Yes — most UK student tenancies require a UK-based guarantor, so being asked for one is normal. What is NOT normal is being asked for your guarantor’s full details (name, address, income, ID) before you have viewed the room. Legitimate landlords collect guarantor information after a viewing and once you have agreed to rent, as part of formal referencing — never as a condition of arranging the viewing itself.
You should not. Paying anything before you have physically viewed the room (or done a live video walkthrough) is the single most common way students lose money. Under the Tenant Fees Act 2019, a holding deposit is capped at one week’s rent, and SpareRoom itself never collects payments or holds deposits.
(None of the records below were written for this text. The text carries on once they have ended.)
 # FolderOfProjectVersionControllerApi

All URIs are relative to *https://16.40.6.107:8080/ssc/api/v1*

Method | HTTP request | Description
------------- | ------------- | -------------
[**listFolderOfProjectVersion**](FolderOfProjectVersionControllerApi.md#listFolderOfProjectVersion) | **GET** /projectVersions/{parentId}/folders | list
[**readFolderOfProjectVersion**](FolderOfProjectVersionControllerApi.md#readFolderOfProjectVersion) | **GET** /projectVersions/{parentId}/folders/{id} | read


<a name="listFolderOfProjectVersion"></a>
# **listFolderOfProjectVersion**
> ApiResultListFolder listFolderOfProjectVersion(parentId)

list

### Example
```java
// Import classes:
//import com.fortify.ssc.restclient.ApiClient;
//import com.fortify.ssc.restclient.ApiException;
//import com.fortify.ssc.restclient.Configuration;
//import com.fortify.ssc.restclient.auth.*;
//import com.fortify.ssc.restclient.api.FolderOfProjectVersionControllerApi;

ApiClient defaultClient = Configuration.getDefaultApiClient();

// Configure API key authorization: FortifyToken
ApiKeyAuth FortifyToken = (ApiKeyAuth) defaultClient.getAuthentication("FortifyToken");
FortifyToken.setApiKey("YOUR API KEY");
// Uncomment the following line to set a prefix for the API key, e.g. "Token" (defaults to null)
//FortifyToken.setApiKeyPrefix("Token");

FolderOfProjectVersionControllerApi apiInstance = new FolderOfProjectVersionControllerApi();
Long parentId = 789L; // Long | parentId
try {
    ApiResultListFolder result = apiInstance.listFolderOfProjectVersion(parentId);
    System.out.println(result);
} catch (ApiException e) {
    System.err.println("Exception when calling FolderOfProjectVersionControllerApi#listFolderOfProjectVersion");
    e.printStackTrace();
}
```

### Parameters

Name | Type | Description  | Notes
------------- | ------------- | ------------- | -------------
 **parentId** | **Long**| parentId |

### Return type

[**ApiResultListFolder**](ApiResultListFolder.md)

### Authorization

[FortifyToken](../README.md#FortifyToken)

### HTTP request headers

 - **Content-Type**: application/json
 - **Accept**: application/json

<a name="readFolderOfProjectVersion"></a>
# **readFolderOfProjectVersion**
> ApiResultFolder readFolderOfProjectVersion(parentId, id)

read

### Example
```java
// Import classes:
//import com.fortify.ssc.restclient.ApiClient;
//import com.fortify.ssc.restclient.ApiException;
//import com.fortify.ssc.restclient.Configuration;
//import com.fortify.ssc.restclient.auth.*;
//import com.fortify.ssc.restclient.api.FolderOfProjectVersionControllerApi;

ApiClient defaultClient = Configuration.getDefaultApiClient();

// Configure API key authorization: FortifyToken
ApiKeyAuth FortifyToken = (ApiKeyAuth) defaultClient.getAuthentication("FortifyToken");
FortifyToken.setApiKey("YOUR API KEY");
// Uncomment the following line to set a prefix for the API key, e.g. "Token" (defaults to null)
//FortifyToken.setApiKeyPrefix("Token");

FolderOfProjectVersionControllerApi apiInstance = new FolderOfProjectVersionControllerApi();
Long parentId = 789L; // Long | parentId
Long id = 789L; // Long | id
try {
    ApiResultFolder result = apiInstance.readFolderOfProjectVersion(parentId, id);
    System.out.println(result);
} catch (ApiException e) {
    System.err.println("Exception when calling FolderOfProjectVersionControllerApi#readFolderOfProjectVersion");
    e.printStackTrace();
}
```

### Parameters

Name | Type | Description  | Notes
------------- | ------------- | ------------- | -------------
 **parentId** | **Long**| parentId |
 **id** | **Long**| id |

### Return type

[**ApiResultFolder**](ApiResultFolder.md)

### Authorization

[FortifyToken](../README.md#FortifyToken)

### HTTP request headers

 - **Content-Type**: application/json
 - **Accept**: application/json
If someone asks you to pay to “secure” a room you can’t view, walk away.
Because SpareRoom can monitor and remove suspicious accounts and conversations on its own platform. Moving you to WhatsApp or email takes the conversation somewhere SpareRoom can’t see it, lets the scammer apply pressure privately, and makes the account harder to report. Keep communication on SpareRoom for as long as possible; a push to leave the platform early is a red flag in itself.
Do not send money or personal details. Take screenshots of the listing and messages, reverse image search the photos, and report the ad to SpareRoom using the “Report this ad” button. You can also paste the listing into FlagMyListing’s free checker for a second opinion. If you have already paid, contact your bank immediately and report to Action Fraud on 0300 123 2040.